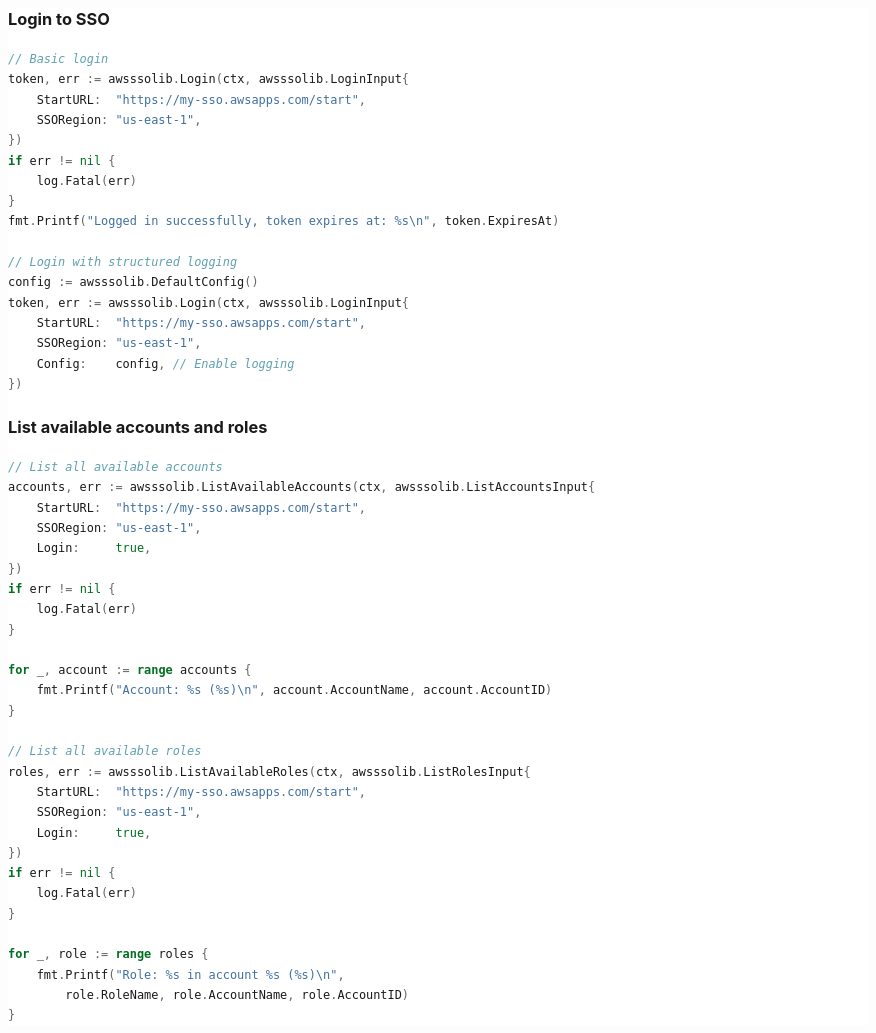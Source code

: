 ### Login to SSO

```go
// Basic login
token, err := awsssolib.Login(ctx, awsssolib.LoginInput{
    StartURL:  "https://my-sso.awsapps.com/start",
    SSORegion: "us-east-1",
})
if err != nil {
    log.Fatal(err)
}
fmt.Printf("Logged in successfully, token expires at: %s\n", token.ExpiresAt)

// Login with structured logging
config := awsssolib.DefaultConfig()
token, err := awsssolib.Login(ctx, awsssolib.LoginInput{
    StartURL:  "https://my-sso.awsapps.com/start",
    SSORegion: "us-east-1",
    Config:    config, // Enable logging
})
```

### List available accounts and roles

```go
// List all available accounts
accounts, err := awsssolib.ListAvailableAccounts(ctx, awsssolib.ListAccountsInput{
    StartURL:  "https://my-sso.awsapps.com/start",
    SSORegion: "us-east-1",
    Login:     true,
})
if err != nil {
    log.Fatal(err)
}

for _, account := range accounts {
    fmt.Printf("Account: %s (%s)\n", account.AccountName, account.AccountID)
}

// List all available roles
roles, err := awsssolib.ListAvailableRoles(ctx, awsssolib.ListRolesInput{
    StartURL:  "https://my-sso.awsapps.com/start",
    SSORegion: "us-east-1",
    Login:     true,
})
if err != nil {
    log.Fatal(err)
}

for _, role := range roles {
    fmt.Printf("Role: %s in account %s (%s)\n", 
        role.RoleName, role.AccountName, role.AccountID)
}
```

------------

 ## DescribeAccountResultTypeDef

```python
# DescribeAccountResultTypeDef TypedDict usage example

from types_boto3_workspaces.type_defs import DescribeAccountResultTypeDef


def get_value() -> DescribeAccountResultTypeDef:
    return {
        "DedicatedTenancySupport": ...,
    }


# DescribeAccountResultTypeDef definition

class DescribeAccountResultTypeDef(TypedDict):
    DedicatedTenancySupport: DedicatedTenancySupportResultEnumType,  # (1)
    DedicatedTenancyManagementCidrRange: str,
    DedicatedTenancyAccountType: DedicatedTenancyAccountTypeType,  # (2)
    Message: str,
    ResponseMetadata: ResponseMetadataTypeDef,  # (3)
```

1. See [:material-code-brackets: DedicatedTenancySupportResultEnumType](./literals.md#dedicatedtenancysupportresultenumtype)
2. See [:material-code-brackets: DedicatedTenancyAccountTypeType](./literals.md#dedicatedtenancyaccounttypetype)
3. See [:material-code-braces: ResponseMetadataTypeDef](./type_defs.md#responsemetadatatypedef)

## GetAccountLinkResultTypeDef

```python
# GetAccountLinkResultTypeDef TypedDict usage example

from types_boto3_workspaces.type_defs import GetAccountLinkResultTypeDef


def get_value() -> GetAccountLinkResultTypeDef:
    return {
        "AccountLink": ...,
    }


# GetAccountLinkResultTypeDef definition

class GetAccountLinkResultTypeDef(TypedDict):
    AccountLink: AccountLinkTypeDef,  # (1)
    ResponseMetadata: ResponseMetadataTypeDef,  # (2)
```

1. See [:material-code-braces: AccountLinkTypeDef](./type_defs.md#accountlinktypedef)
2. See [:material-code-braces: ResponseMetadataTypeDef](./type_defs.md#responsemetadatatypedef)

------------

◆ **Task brief**
Copy every line above that holds the word "DescribeAccountResultTypeDef".

◆ **Task solution**
 ## DescribeAccountResultTypeDef
# DescribeAccountResultTypeDef TypedDict usage example
from types_boto3_workspaces.type_defs import DescribeAccountResultTypeDef
def get_value() -> DescribeAccountResultTypeDef:
# DescribeAccountResultTypeDef definition
class DescribeAccountResultTypeDef(TypedDict):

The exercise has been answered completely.